-左馬助読後

http://d.hatena.ne.jp/masataka_k/20070425/1177481184
読み終わりました。GW前半は遠出もして連続した時間はありませんでしたが、厚さの割にさらっとした作風ですらすらと。これは前2作を読んだ人が惰性で読むものであって、単品でどうのこうのという内容でもレベルでも無いように思います。専門家等の批評を待ちたいところですが、著者のキャリア上でもさほど要らなかった作ではないかな。
目次で本能寺の章がほぼ最後に配置されている時点でどうかなと思っていたのですが、やっぱそうか、池宮彰一郎「本能寺」と区別がつかんと。しかし、光秀の動機が池宮創作に比べて格段に弱いんですよね。
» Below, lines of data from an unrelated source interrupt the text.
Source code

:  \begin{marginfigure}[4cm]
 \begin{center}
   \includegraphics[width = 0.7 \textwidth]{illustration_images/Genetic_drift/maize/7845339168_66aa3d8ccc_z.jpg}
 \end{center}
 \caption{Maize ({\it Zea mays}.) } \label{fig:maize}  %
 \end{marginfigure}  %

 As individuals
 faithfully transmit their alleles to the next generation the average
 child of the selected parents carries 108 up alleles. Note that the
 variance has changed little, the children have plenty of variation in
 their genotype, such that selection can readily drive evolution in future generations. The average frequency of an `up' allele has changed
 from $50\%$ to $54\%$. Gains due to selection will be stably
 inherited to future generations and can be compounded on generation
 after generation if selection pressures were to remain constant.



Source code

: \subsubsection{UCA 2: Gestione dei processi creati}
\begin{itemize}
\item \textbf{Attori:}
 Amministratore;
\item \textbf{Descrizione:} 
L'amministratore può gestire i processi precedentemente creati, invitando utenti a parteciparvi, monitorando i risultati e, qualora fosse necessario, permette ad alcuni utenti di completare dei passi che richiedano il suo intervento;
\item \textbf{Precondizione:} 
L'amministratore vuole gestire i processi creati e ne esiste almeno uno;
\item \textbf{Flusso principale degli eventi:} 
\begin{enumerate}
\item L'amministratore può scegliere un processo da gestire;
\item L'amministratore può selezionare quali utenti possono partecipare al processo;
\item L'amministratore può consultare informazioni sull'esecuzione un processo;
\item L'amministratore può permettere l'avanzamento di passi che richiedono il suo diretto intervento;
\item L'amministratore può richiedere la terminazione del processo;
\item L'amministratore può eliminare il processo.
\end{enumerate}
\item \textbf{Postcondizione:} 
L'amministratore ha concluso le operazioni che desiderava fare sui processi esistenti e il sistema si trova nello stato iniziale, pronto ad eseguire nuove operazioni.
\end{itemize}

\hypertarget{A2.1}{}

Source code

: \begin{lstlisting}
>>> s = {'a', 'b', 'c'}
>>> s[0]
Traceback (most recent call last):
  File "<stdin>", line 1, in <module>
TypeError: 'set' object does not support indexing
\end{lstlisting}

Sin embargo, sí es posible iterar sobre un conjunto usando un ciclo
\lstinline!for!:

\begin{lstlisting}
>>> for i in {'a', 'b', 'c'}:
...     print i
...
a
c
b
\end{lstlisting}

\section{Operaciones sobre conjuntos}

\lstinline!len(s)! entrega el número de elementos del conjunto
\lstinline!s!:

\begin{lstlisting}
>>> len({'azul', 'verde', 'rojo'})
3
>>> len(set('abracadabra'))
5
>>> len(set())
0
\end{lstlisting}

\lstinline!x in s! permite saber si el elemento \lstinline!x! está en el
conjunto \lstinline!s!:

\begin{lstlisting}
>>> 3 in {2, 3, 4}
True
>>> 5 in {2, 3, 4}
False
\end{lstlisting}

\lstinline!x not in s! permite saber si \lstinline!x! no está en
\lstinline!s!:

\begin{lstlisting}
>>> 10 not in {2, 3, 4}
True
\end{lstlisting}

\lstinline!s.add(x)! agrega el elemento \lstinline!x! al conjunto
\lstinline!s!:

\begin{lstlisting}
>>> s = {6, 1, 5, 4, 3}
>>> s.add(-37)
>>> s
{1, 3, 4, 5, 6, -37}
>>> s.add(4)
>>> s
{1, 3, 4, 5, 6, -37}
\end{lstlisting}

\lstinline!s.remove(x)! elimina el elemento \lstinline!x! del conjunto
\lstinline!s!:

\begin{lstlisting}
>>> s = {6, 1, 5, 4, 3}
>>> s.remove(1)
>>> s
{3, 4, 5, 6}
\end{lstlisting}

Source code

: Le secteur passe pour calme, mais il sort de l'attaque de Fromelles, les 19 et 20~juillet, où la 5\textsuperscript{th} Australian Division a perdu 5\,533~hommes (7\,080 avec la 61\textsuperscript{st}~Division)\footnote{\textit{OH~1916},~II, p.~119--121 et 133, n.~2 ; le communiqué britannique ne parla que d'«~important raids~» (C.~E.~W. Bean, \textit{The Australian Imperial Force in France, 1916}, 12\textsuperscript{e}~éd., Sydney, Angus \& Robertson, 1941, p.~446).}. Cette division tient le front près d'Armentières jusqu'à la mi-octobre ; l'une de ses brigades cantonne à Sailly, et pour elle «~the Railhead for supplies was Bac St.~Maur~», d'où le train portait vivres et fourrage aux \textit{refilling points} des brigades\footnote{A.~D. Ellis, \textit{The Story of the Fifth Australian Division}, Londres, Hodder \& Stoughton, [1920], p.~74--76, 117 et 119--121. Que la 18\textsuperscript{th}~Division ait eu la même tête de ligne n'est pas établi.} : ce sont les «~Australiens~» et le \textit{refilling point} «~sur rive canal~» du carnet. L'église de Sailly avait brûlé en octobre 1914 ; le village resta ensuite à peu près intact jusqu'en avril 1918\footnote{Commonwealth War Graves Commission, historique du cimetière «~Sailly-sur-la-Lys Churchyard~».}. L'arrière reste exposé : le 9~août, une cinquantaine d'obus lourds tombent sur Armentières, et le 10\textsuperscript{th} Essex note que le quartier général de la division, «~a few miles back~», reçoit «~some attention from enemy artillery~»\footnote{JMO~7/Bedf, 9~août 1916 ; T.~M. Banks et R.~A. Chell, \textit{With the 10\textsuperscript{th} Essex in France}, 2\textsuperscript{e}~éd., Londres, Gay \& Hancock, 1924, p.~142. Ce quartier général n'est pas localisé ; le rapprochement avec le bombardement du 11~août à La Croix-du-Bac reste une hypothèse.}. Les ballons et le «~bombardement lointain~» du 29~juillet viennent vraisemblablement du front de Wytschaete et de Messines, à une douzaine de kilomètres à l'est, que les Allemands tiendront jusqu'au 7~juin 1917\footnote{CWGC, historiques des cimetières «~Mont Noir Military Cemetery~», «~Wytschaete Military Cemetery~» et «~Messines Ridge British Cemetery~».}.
著者創作の秀吉の悪さも前2作とちがってさらっとしか出てこない。一方であらためて第1作「信長の棺」はおススメしておきます。また2作目「秀吉の枷(上)(下)」のほうも無駄に長い部分もあるけどおススメ。しかし第3作はおススメしない。個人的にあって欲しかった像を考えると、本能寺の後に、左馬助を生きながらえさせて、豊臣氏を滅亡させるまでやってほしかったな。せっかくここまで悪役を育てたんだから、最後に善玉?として左馬助登場でOKだったように思います。表題の「恋」も老人くさくて陳腐に思うんだよね。これなら「恋」より「鯉」のほうがよかった(駄洒落じゃなく本当に)。